The remote Cleveland Volcano is about 940 miles southwest of Anchorage

The USGS raised its alert Thursday for the volcano to the third highest of four levels

That follows the detection of an ash cloud after what's likely a "single explosion"

CNN  — 

A heightened state of alert has been issued for a remote Alaskan volcano after the detection of a drifting ash cloud, the result of what’s believed to have been a lone explosion.

The U.S. Geological Survey put out an orange alert Thursday for Cleveland Volcano in the Aleutian Islands, about 940 miles southwest of Anchorage. That is third out of four possible levels on the federal agency’s warning scale.

“Satellite data indicate that this is a single explosion event,” the survey and Alaska Volcano Observatory said in its notice, but “more sudden explosions producing ash could occur with plumes exceeding 20,000 feet above sea level,”

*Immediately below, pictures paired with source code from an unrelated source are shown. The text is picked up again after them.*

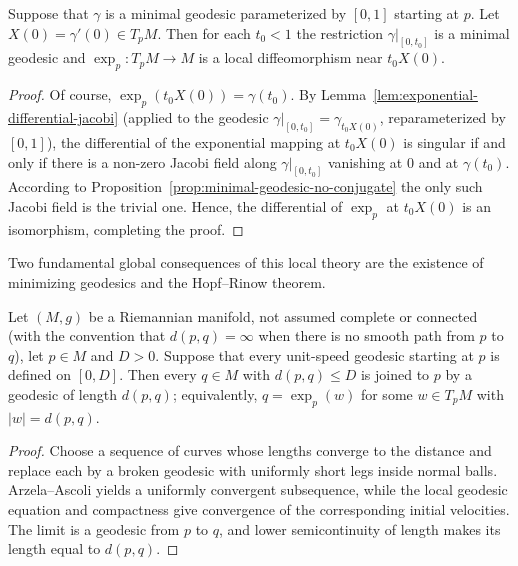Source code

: \begin{corollary}
\label{cor:exponential-local-diffeomorphism}
\label{star}



Suppose that $\gamma$ is a minimal geodesic parameterized by $[0,1]$
starting at $p$. Let $X(0)=\gamma'(0)\in T_pM$. Then for each
$t_0<1$ the restriction $\gamma|_{[0,t_0]}$ is a minimal geodesic
and $\exp_p\colon T_pM\to M$ is a local diffeomorphism near
$t_0X(0)$.
\end{corollary}

\begin{proof}
\sketch
{}
Of course, $\exp_p(t_0X(0))=\gamma(t_0)$. By
Lemma~\ref{lem:exponential-differential-jacobi} (applied to the
geodesic $\gamma|_{[0,t_0]}=\gamma_{t_0X(0)}$, reparameterized by
$[0,1]$), the differential of the
exponential mapping at $t_0X(0)$ is singular if and only if there
is a non-zero
Jacobi field along $\gamma|_{[0,t_0]}$ vanishing at $0$ and at
$\gamma(t_0)$. According
to  Proposition~\ref{prop:minimal-geodesic-no-conjugate} the only such Jacobi field is the
trivial one. Hence, the differential of $\exp_p$ at $t_0X(0)$
is an isomorphism, completing the proof.
\end{proof}

Two fundamental global consequences of this local theory are the
existence of minimizing geodesics and the Hopf--Rinow theorem.

\begin{lemma}
\label{lem:minimizing-geodesic-exists}

Let $(M,g)$ be a Riemannian manifold, not assumed complete or
connected (with the convention that $d(p,q)=\infty$ when there is
no smooth path from $p$ to $q$), let $p\in M$ and $D>0$. Suppose
that every unit-speed
geodesic starting at $p$ is defined on $[0,D]$. Then every $q\in
M$ with $d(p,q)\le D$ is joined to $p$ by a geodesic of length
$d(p,q)$; equivalently, $q=\exp_p(w)$ for some $w\in T_pM$ with
$|w|=d(p,q)$.
\end{lemma}

\begin{proof}
\sketch
{}
Choose a sequence of curves whose lengths converge to the distance and replace each by a broken geodesic with uniformly short legs inside normal balls. Arzela--Ascoli yields a uniformly convergent subsequence, while the local geodesic equation and compactness give convergence of the corresponding initial velocities. The limit is a geodesic from $p$ to $q$, and lower semicontinuity of length makes its length equal to $d(p,q)$.
\end{proof}

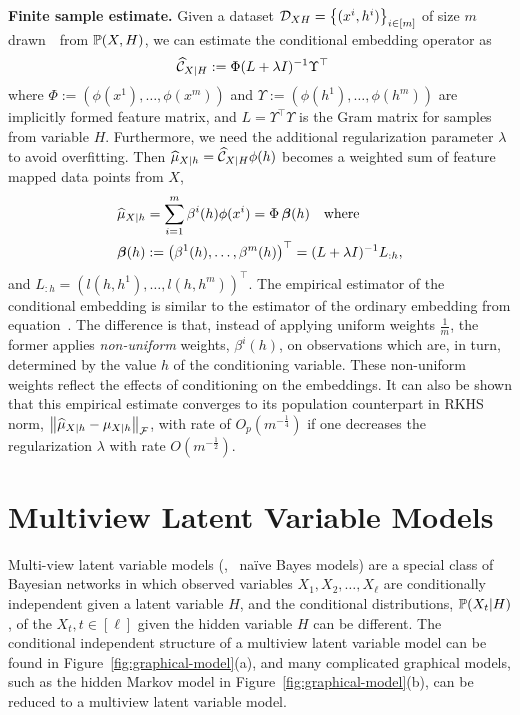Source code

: \documentclass[11pt]{article}
\newcommand{\hmu}{\widehat{\mu}}
\begin{document}
{\bf Finite sample estimate.} Given a dataset $\mathcal{D}_{XH}=\left\{(x^i,h^i)\right\}_{i\in[m]}$ of size $m$ drawn~\iid~from $\mathbb{P}(X,H)$, we can estimate the conditional embedding operator as
\begin{align}
    & \widehat{\mathcal{C}}_{X|H} := \Phi (L + \lambda I)^{-1} \Upsilon^\top  \label{eq:embeddingoperatorestimator}
\end{align}
where $\Phi:=(\phi(x^1),\ldots,\phi(x^m))$ and $\Upsilon:=(\phi(h^1),\ldots,\phi(h^m))$ are implicitly formed feature matrix, and $L=\Upsilon^\top \Upsilon$ is the Gram matrix for samples from variable $H$. Furthermore, we need the additional regularization parameter $\lambda$ to avoid overfitting. Then $\hmu_{X|h}=\widehat{\Ccal}_{X|H}\phi(h)$ becomes a weighted sum of feature mapped data points from $X$,
\begin{align}
    & \hmu_{X|h} = \sum_{i=1}^m \beta^i(h) \phi(x^i) = \Phi\, \betab(h) \quad \text{where} \,  \label{eq:conditionalembeddingestimator}\\
    & \betab(h) := \rbr{\beta^1(h), \ldots, \beta^m(h)}^\top = (L + \lambda I)^{-1} L_{: h}, \nonumber
\end{align}
and $L_{: h}=(l(h,h^1),\ldots,l(h,h^m))^\top$.
The empirical estimator of the conditional embedding
is similar to the estimator of the ordinary embedding from
equation~. The difference
is that, instead of applying uniform weights $\frac{1}{m}$,
the former applies {\em non-uniform} weights, $\beta^i(h)$, on
observations which are, in turn, determined by the value $h$ of the conditioning
variable. These non-uniform weights reflect the effects of
conditioning on the embeddings. It can also be shown that this empirical estimate converges to its population counterpart in RKHS norm, $\nbr{\hmu_{X|h} - \mu_{X|h}}_{\Fcal}$, with rate of $O_p(m^{-\frac{1}{4}})$ if one decreases the regularization $\lambda$ with rate $O(m^{-\frac{1}{2}})$.

\section{Multiview Latent Variable Models}

Multi-view latent variable models (\eg, \, na\"ive Bayes models) are a
special class of Bayesian networks in which observed variables $X_1, X_2,
\ldots, X_\ell$ are conditionally independent given a latent variable $H$, and
the conditional distributions, $\mathbb{P}(X_t|H)$, of the $X_t, t \in [\ell]$ given the hidden variable $H$ can be different. The conditional independent structure of a multiview latent variable model can be found in Figure~\ref{fig:graphical-model}(a), and many complicated graphical models, such as the hidden Markov model in Figure~\ref{fig:graphical-model}(b), can be reduced to a multiview latent variable model. 
\end{document}
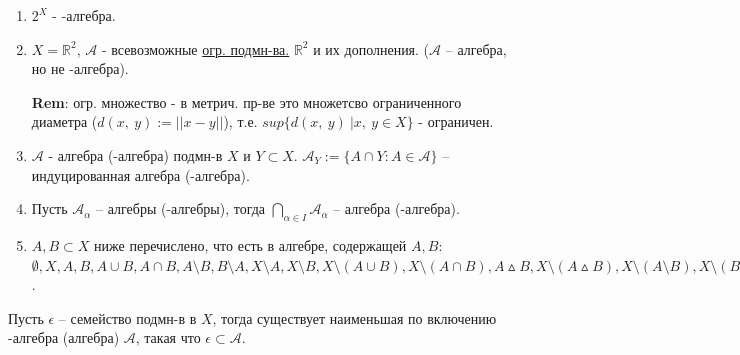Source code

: \begin{example}
    \begin{enumerate}
        \item $2^X$ - \sigma-алгебра.
        
        \item $X = \mathbb{R}^2$, $\mathcal{A}$ - всевозможные \href{https://ru.wikipedia.org/wiki/%D0%9E%D0%B3%D1%80%D0%B0%D0%BD%D0%B8%D1%87%D0%B5%D0%BD%D0%BD%D0%BE%D1%81%D1%82%D1%8C}{огр. подмн-ва.} $\mathbb{R}^2$ и их дополнения. ($\mathcal{A}$ -- алгебра, но не \sigma-алгебра).
        
        \textbf{Rem}: огр. множество - в метрич. пр-ве это множетсво ограниченного диаметра ($d(x, \ y) := || x - y ||$), т.е. $sup\{ d(x, \ y) \ | x, \ y \in X \}$ - ограничен.

        \item $\mathcal{A}$ - алгебра (\sigma-алгебра) подмн-в $X$ и $Y \subset X$. $\mathcal{A}_{Y} := \{A \cap Y : A \in \mathcal{A}\}$ -- индуцированная алгебра (\sigma-алгебра).
        
        \item Пусть $\mathcal{A}_{\alpha}$ -- алгебры (\sigma-алгебры), тогда $\bigcap_{\alpha \in I}\mathcal{A}_{\alpha}$ -- алгебра (\sigma-алгебра).
        
        \item $A, B \subset X$ ниже перечислено, что есть в алгебре, содержащей $A, B$: \\ $\emptyset, X, A, B, A \cup B, A \cap B, A \setminus B, B \setminus A, X \setminus A, X \setminus B, X \setminus (A \cup B), X \setminus (A \cap B), A \vartriangle B, X \setminus (A \vartriangle B), X \setminus (A \setminus B), X \setminus (B \setminus A)$.
    \end{enumerate}
\end{example}

\begin{theorem}
    Пусть $\epsilon$ -- семейство подмн-в в $X$, тогда существует наименьшая по включению \sigma-алгебра (алгебра) $\mathcal{A}$, такая что $\epsilon \subset \mathcal{A}$.
\end{theorem}

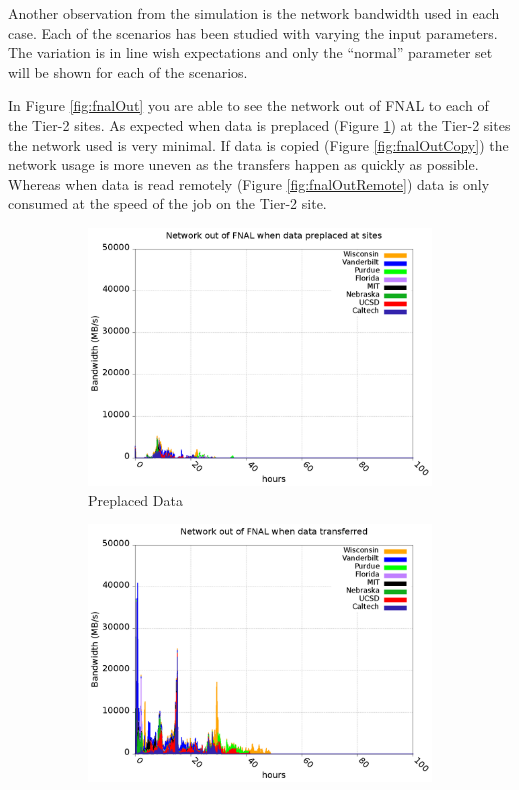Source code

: \documentclass[a4paper]{jpconf}
\begin{document}
Another observation from the simulation is the network bandwidth used
in each case. Each of the scenarios has been studied with varying the
input parameters. The variation is in line wish expectations and only
the ``normal'' parameter set will be shown for each of the scenarios.

In Figure \ref{fig:fnalOut} you are able to see the network out of
FNAL to each of the Tier-2 sites. As expected when data is preplaced
(Figure \ref{fig:fnalOutToday}) at the Tier-2 sites the network used
is very minimal. If data is copied (Figure \ref{fig:fnalOutCopy}) the
network usage is more uneven as the transfers happen as quickly as
possible. Whereas when data is read remotely (Figure
\ref{fig:fnalOutRemote}) data is only consumed at the speed of the job
on the Tier-2 site.

\begin{figure}
  \centering
  \begin{subfigure}{0.3\textwidth}
    \includegraphics[width=\textwidth]{figures/T_FP0_RP0Data.png}
    \caption{Preplaced Data\label{fig:fnalOutToday}}
  \end{subfigure}
  \begin{subfigure}{0.3\textwidth}
    \includegraphics[width=\textwidth]{figures/S_FP0_RP0Data.png}

\end{subfigure}
\end{figure}
\end{document}
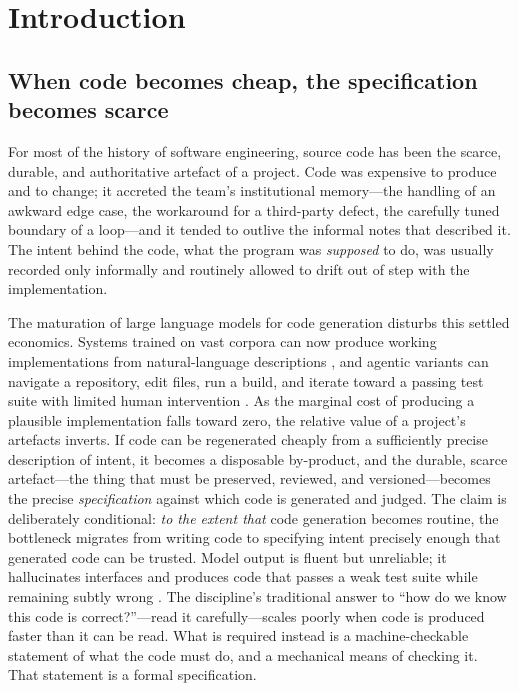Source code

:\chapter{Introduction}\label{ch:introduction}

\section{When code becomes cheap, the specification becomes scarce}

For most of the history of software engineering, source code has been the scarce,
durable, and authoritative artefact of a project. Code was expensive to produce
and to change; it accreted the team's institutional memory---the handling of an
awkward edge case, the workaround for a third-party defect, the carefully tuned
boundary of a loop---and it tended to outlive the informal notes that described
it. The intent behind the code, what the program was \emph{supposed} to do, was
usually recorded only informally and routinely allowed to drift out of step with
the implementation.

The maturation of large language models for code generation disturbs this settled
economics. Systems trained on vast corpora can now produce working implementations
from natural-language descriptions \citep{chen2021codex,li2022alphacode}, and
agentic variants can navigate a repository, edit files, run a build, and iterate
toward a passing test suite with limited human intervention
\citep{yang2024sweagent,jimenez2024swebench}. As the marginal cost of producing a
plausible implementation falls toward zero, the relative value of a project's
artefacts inverts. If code can be regenerated cheaply from a sufficiently precise
description of intent, it becomes a disposable by-product, and the durable, scarce
artefact---the thing that must be preserved, reviewed, and versioned---becomes the
precise \emph{specification} against which code is generated and judged. The claim
is deliberately conditional: \emph{to the extent that} code generation becomes
routine, the bottleneck migrates from writing code to specifying intent precisely
enough that generated code can be trusted. Model output is fluent but unreliable;
it hallucinates interfaces and produces code that passes a weak test suite while
remaining subtly wrong \citep{zhang2025hallucination,liu2023evalplus}. The
discipline's traditional answer to ``how do we know this code is correct?''---read
it carefully---scales poorly when code is produced faster than it can be read. What
is required instead is a machine-checkable statement of what the code must do, and
a mechanical means of checking it. That statement is a formal specification.

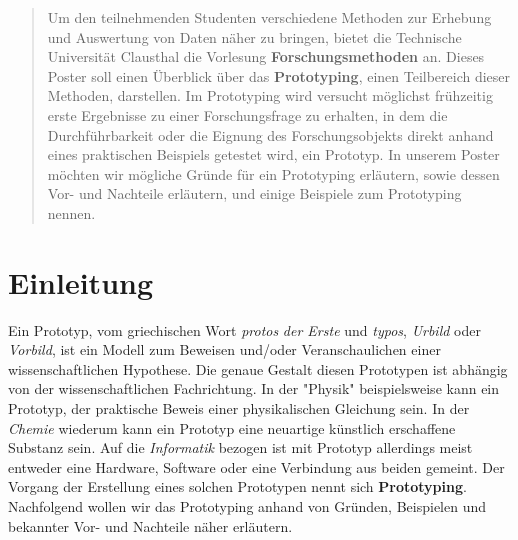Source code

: \documentclass[a0,portrait]{a0poster}
\begin{document}
\begin{multicols}{2} %


\color{Green} %

\begin{abstract}
Um den teilnehmenden Studenten verschiedene Methoden zur Erhebung und Auswertung von Daten näher zu bringen, bietet die Technische Universität Clausthal die Vorlesung \textbf{Forschungsmethoden} an. Dieses Poster soll einen Überblick über das \textbf{Prototyping}, einen Teilbereich dieser Methoden, darstellen. Im Prototyping wird versucht möglichst frühzeitig erste Ergebnisse zu einer Forschungsfrage zu erhalten, in dem die Durchführbarkeit oder die Eignung des Forschungsobjekts direkt anhand eines praktischen Beispiels getestet wird, ein Prototyp.
In unserem Poster möchten wir mögliche Gründe für ein Prototyping erläutern, sowie dessen Vor- und Nachteile erläutern, und einige Beispiele zum Prototyping nennen.
\end{abstract}


\color{Black} %

\section*{Einleitung}
    Ein Prototyp, vom griechischen Wort \textit{protos} \textit{der Erste} und \textit{typos}, \textit{Urbild} oder \textit{Vorbild}, ist ein Modell zum Beweisen und/oder Veranschaulichen einer wissenschaftlichen Hypothese. Die genaue Gestalt diesen Prototypen ist abhängig von der wissenschaftlichen Fachrichtung. In der "Physik" beispielsweise kann ein Prototyp, der praktische Beweis einer physikalischen Gleichung sein. In der \textit{Chemie} wiederum kann ein Prototyp eine neuartige künstlich erschaffene Substanz sein. Auf die \textit{Informatik} bezogen ist mit Prototyp allerdings meist entweder eine Hardware, Software oder eine Verbindung aus beiden gemeint. Der Vorgang der Erstellung eines solchen Prototypen nennt sich \textbf{Prototyping}. Nachfolgend wollen wir das Prototyping anhand von Gründen, Beispielen und bekannter Vor- und Nachteile näher erläutern.


\end{multicols}
\end{document}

A similar alert had been issued in early September, amid concerns that the volcano could be leaking from its flanks if the lava inside continued to build up. The volcano’s lava dome was 262 feet in diameter on August 30, but by then in had expanded to 394 feet.

That warning was downgraded to yellow on November 3.

According to the observatory, satellites spotted a “detached drifting ash cloud” some 15,000 feet above sea level around 7 a.m. (1 p.m. ET) and moving east-southeast.

Situated 45 miles west of Nikolski by the Bering Sea, the Cleveland volcano makes up the western half of uninhabited Chuginadak Island.

Its last, most significant eruption came in February 2001, when three explosions created ash clouds that soared as high as 39,000 feet and spurred a hot avalanche that reached the water. Smaller ash emissions were detected in January, and before that in June 2009, the observatory said.

Cleveland is one of over 130 volcanoes and volcanic fields that have been discovered in Alaska. About 90 of these have been active over the past 10,000 years, including more than 50 since the mid-18th century, according to the observatory. Roughly three-quarters of all active U.S. volcanoes to erupt in the past two centuries have been in Alaska.